The web awards, in particular, were awesome. Ze Frank put on a great show, and I’ve figured out how we can make the Academy Awards shorter. A lot of people think they should stop airing a bunch of the smaller awards and focus on the big awards. I disagree — they should drop the big awards and only televise the technical awards. Geeks give the shortest speeches.

Monday night we made it to several events, including Drinks with Lifehacker and the PayPal Showdown. Now, I Twittered about this, but I think it’s worth expanding on. PayPal required reservations to come to their party. When we got there we saw a white stretch limo with the PayPal logo on the side. We also saw a long line — people with reservations. The only people that were getting right in were those that worked at an eBay company or knew someone who did. When we did get inside (thanks to a little confusion by the door man) it was loud and crowded. What was most interesting, though, was that PayPal was not picking up the bar tab.

Now, compare that to the Drinks with Lifehacker.

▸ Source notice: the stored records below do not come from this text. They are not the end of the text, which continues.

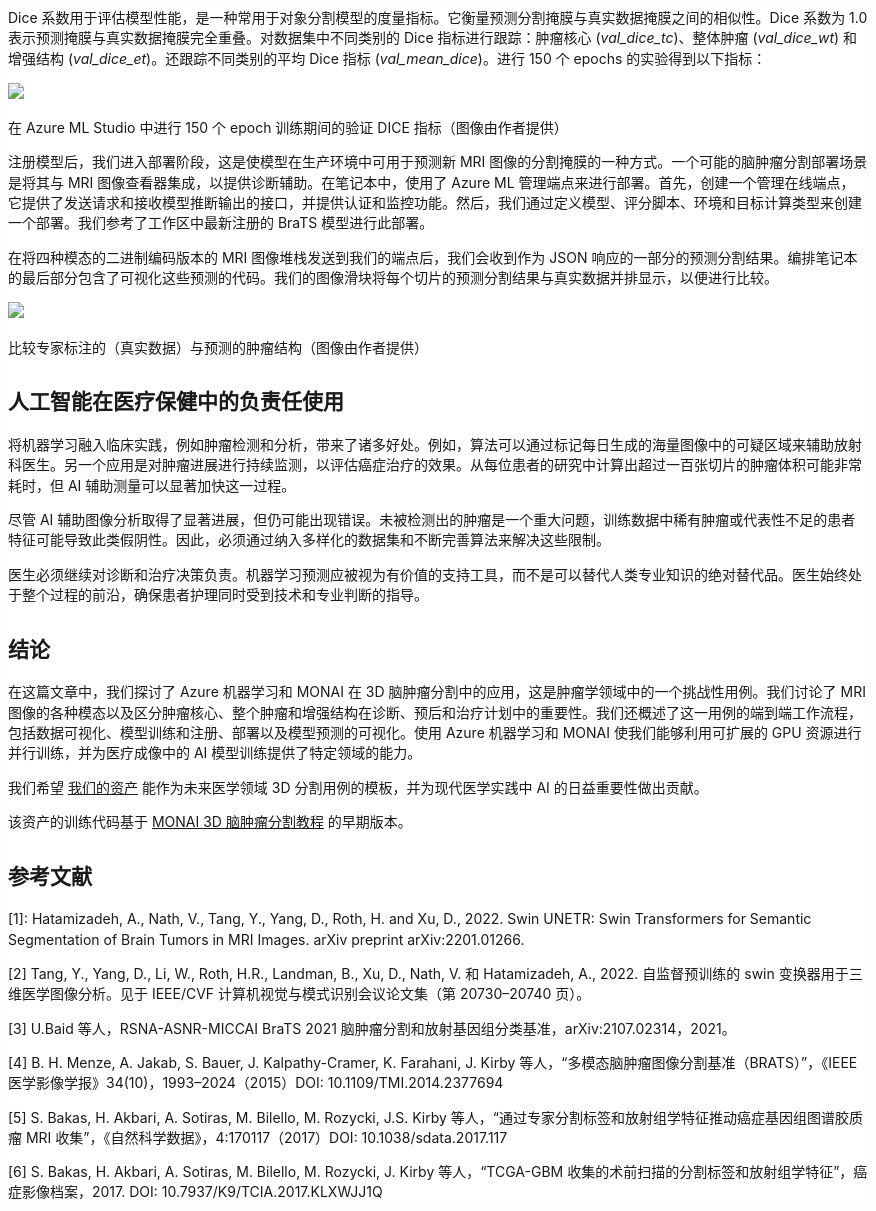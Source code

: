 Dice 系数用于评估模型性能，是一种常用于对象分割模型的度量指标。它衡量预测分割掩膜与真实数据掩膜之间的相似性。Dice 系数为 1.0 表示预测掩膜与真实数据掩膜完全重叠。对数据集中不同类别的 Dice 指标进行跟踪：肿瘤核心 (*val_dice_tc*)、整体肿瘤 (*val_dice_wt*) 和增强结构 (*val_dice_et*)。还跟踪不同类别的平均 Dice 指标 (*val_mean_dice*)。进行 150 个 epochs 的实验得到以下指标：

![](../Images/14a154808c996fae0e64eda9ef596375.png)

在 Azure ML Studio 中进行 150 个 epoch 训练期间的验证 DICE 指标（图像由作者提供）

注册模型后，我们进入部署阶段，这是使模型在生产环境中可用于预测新 MRI 图像的分割掩膜的一种方式。一个可能的脑肿瘤分割部署场景是将其与 MRI 图像查看器集成，以提供诊断辅助。在笔记本中，使用了 Azure ML 管理端点来进行部署。首先，创建一个管理在线端点，它提供了发送请求和接收模型推断输出的接口，并提供认证和监控功能。然后，我们通过定义模型、评分脚本、环境和目标计算类型来创建一个部署。我们参考了工作区中最新注册的 BraTS 模型进行此部署。

在将四种模态的二进制编码版本的 MRI 图像堆栈发送到我们的端点后，我们会收到作为 JSON 响应的一部分的预测分割结果。编排笔记本的最后部分包含了可视化这些预测的代码。我们的图像滑块将每个切片的预测分割结果与真实数据并排显示，以便进行比较。

![](../Images/9de27c8554fd29c9ed43f12a41d92d44.png)

比较专家标注的（真实数据）与预测的肿瘤结构（图像由作者提供）

## 人工智能在医疗保健中的负责任使用

将机器学习融入临床实践，例如肿瘤检测和分析，带来了诸多好处。例如，算法可以通过标记每日生成的海量图像中的可疑区域来辅助放射科医生。另一个应用是对肿瘤进展进行持续监测，以评估癌症治疗的效果。从每位患者的研究中计算出超过一百张切片的肿瘤体积可能非常耗时，但 AI 辅助测量可以显著加快这一过程。

尽管 AI 辅助图像分析取得了显著进展，但仍可能出现错误。未被检测出的肿瘤是一个重大问题，训练数据中稀有肿瘤或代表性不足的患者特征可能导致此类假阴性。因此，必须通过纳入多样化的数据集和不断完善算法来解决这些限制。

医生必须继续对诊断和治疗决策负责。机器学习预测应被视为有价值的支持工具，而不是可以替代人类专业知识的绝对替代品。医生始终处于整个过程的前沿，确保患者护理同时受到技术和专业判断的指导。

## 结论

在这篇文章中，我们探讨了 Azure 机器学习和 MONAI 在 3D 脑肿瘤分割中的应用，这是肿瘤学领域中的一个挑战性用例。我们讨论了 MRI 图像的各种模态以及区分肿瘤核心、整个肿瘤和增强结构在诊断、预后和治疗计划中的重要性。我们还概述了这一用例的端到端工作流程，包括数据可视化、模型训练和注册、部署以及模型预测的可视化。使用 Azure 机器学习和 MONAI 使我们能够利用可扩展的 GPU 资源进行并行训练，并为医疗成像中的 AI 模型训练提供了特定领域的能力。

我们希望 [我们的资产](https://github.com/Azure/medical-imaging/tree/main/3d-brain-tumor-segmentation) 能作为未来医学领域 3D 分割用例的模板，并为现代医学实践中 AI 的日益重要性做出贡献。

该资产的训练代码基于 [MONAI 3D 脑肿瘤分割教程](https://github.com/Project-MONAI/tutorials/blob/main/3d_segmentation/swin_unetr_brats21_segmentation_3d.ipynb) 的早期版本。

## 参考文献

[1]: Hatamizadeh, A., Nath, V., Tang, Y., Yang, D., Roth, H. and Xu, D., 2022\. Swin UNETR: Swin Transformers for Semantic Segmentation of Brain Tumors in MRI Images. arXiv preprint arXiv:2201.01266.

[2] Tang, Y., Yang, D., Li, W., Roth, H.R., Landman, B., Xu, D., Nath, V. 和 Hatamizadeh, A., 2022\. 自监督预训练的 swin 变换器用于三维医学图像分析。见于 IEEE/CVF 计算机视觉与模式识别会议论文集（第 20730–20740 页）。

[3] U.Baid 等人，RSNA-ASNR-MICCAI BraTS 2021 脑肿瘤分割和放射基因组分类基准，arXiv:2107.02314，2021。

[4] B. H. Menze, A. Jakab, S. Bauer, J. Kalpathy-Cramer, K. Farahani, J. Kirby 等人，“多模态脑肿瘤图像分割基准（BRATS）”，《IEEE 医学影像学报》34(10)，1993–2024（2015）DOI: 10.1109/TMI.2014.2377694

[5] S. Bakas, H. Akbari, A. Sotiras, M. Bilello, M. Rozycki, J.S. Kirby 等人，“通过专家分割标签和放射组学特征推动癌症基因组图谱胶质瘤 MRI 收集”，《自然科学数据》，4:170117（2017）DOI: 10.1038/sdata.2017.117

[6] S. Bakas, H. Akbari, A. Sotiras, M. Bilello, M. Rozycki, J. Kirby 等人，“TCGA-GBM 收集的术前扫描的分割标签和放射组学特征”，癌症影像档案，2017\. DOI: 10.7937/K9/TCIA.2017.KLXWJJ1Q
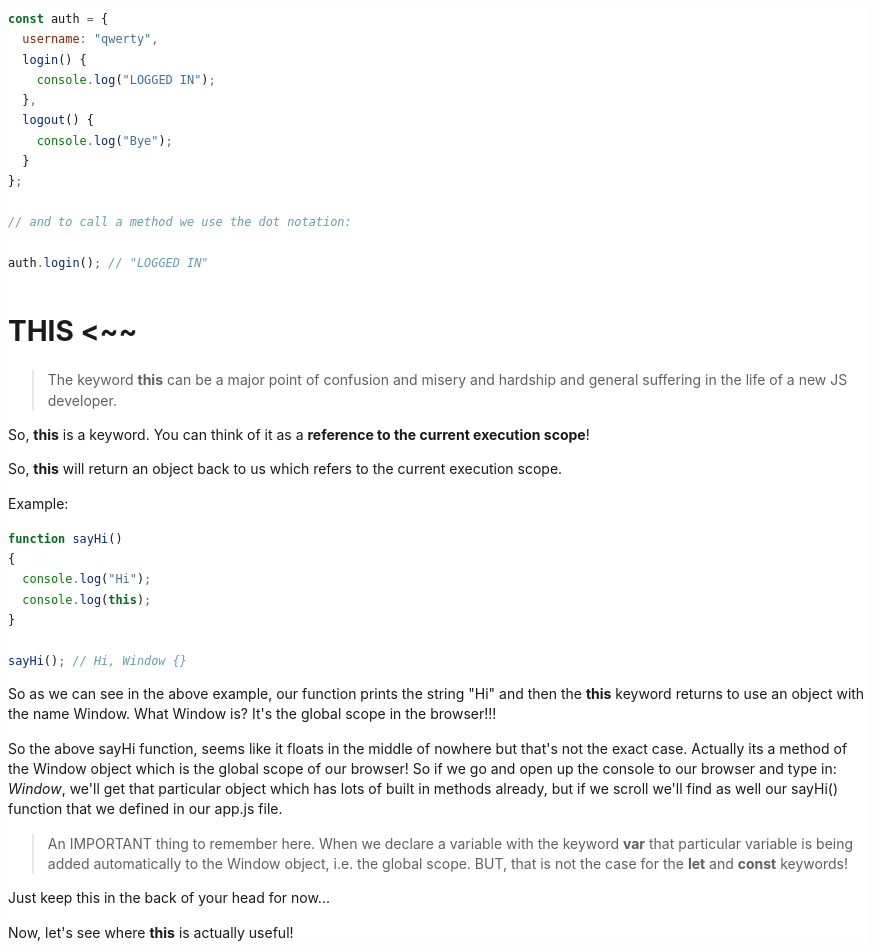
 ```javascript
const auth = {
  username: "qwerty",
  login() {
    console.log("LOGGED IN");
  },
  logout() {
    console.log("Bye");
  }
};

// and to call a method we use the dot notation: 

auth.login(); // "LOGGED IN"
```

# THIS <~~ 

> The keyword **this** can be a major point of confusion and misery and hardship and general suffering in the life of a new JS developer.

So, **this** is a keyword. You can think of it as a **reference to the current execution scope**!

So, **this** will return an object back to us which refers to the current execution scope.

Example: 

```javascript
function sayHi()
{
  console.log("Hi");
  console.log(this);
}

sayHi(); // Hi, Window {}
```

So as we can see in the above example, our function prints the string "Hi" and then the **this** keyword returns to use an object with the name Window. What Window is? It's the global scope in the browser!!!

So the above sayHi function, seems like it floats in the middle of nowhere but that's not the exact case. Actually its a method of the Window object which is the global scope of our browser! So if we go and open up the console to our browser and type in: *Window*, we'll get that particular object which has lots of built in methods already, but if we scroll we'll find as well our sayHi() function that we defined in our app.js file.

> An IMPORTANT thing to remember here. 
> When we declare a variable with the keyword **var** that particular variable is being added automatically to the Window object, i.e. the global scope. 
> BUT, that is not the case for the **let** and **const** keywords! 

Just keep this in the back of your head for now...

Now, let's see where **this** is actually useful! 
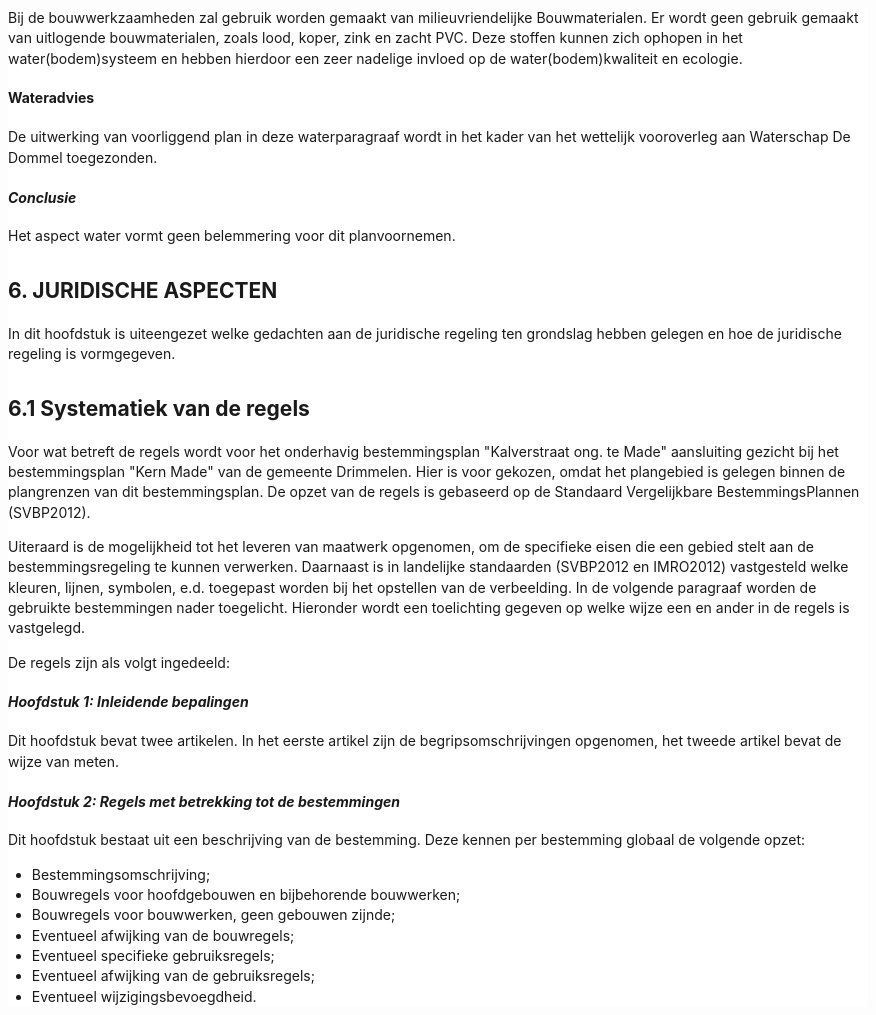 Bij de bouwwerkzaamheden zal gebruik worden gemaakt van milieuvriendelijke Bouwmaterialen. Er wordt geen gebruik gemaakt van uitlogende bouwmaterialen, zoals lood, koper, zink en zacht PVC. Deze stoffen kunnen zich ophopen in het water(bodem)systeem en hebben hierdoor een zeer nadelige invloed op de water(bodem)kwaliteit en ecologie.

#### **Wateradvies**

De uitwerking van voorliggend plan in deze waterparagraaf wordt in het kader van het wettelijk vooroverleg aan Waterschap De Dommel toegezonden.

#### *Conclusie*

Het aspect water vormt geen belemmering voor dit planvoornemen.

## <span id="page-36-0"></span>**6. JURIDISCHE ASPECTEN**

In dit hoofdstuk is uiteengezet welke gedachten aan de juridische regeling ten grondslag hebben gelegen en hoe de juridische regeling is vormgegeven.

## <span id="page-36-1"></span>6.1 Systematiek van de regels

Voor wat betreft de regels wordt voor het onderhavig bestemmingsplan "Kalverstraat ong. te Made" aansluiting gezicht bij het bestemmingsplan "Kern Made" van de gemeente Drimmelen. Hier is voor gekozen, omdat het plangebied is gelegen binnen de plangrenzen van dit bestemmingsplan. De opzet van de regels is gebaseerd op de Standaard Vergelijkbare BestemmingsPlannen (SVBP2012).

Uiteraard is de mogelijkheid tot het leveren van maatwerk opgenomen, om de specifieke eisen die een gebied stelt aan de bestemmingsregeling te kunnen verwerken. Daarnaast is in landelijke standaarden (SVBP2012 en IMRO2012) vastgesteld welke kleuren, lijnen, symbolen, e.d. toegepast worden bij het opstellen van de verbeelding. In de volgende paragraaf worden de gebruikte bestemmingen nader toegelicht. Hieronder wordt een toelichting gegeven op welke wijze een en ander in de regels is vastgelegd.

De regels zijn als volgt ingedeeld:

#### *Hoofdstuk 1: Inleidende bepalingen*

Dit hoofdstuk bevat twee artikelen. In het eerste artikel zijn de begripsomschrijvingen opgenomen, het tweede artikel bevat de wijze van meten.

#### *Hoofdstuk 2: Regels met betrekking tot de bestemmingen*

Dit hoofdstuk bestaat uit een beschrijving van de bestemming. Deze kennen per bestemming globaal de volgende opzet:

- Bestemmingsomschrijving;
- Bouwregels voor hoofdgebouwen en bijbehorende bouwwerken;
- Bouwregels voor bouwwerken, geen gebouwen zijnde;
- Eventueel afwijking van de bouwregels;
- Eventueel specifieke gebruiksregels;
- Eventueel afwijking van de gebruiksregels;
- Eventueel wijzigingsbevoegdheid.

There was no limo out front, and it was held at a much smaller club (though with a decent size outdoor patio). It was also loud and crowded, but not so much that you couldn’t hold a conversation. No reservations were required — in fact, they weren’t even checking badges, so anybody in Austin could have come in. Most importantly, it was an open bar. I’m sure Gawker Media is doing fine, but they’re no PayPal, yet they were still able to afford liberal libations for a large crowd for three hours.

Were we wrong to expect an open bar at PayPal’s party? I don’t think so — if they’re not picking up the tab, then it’s not really their party. It’s just another club, and PayPal happens to be there. It seems like if you’re going to make people wait to get in, and park your freakin’ limo out front, you can spring for a few drinks. I think these two parties show the difference between inviting people to celebrate your success and inviting people to thank them for it.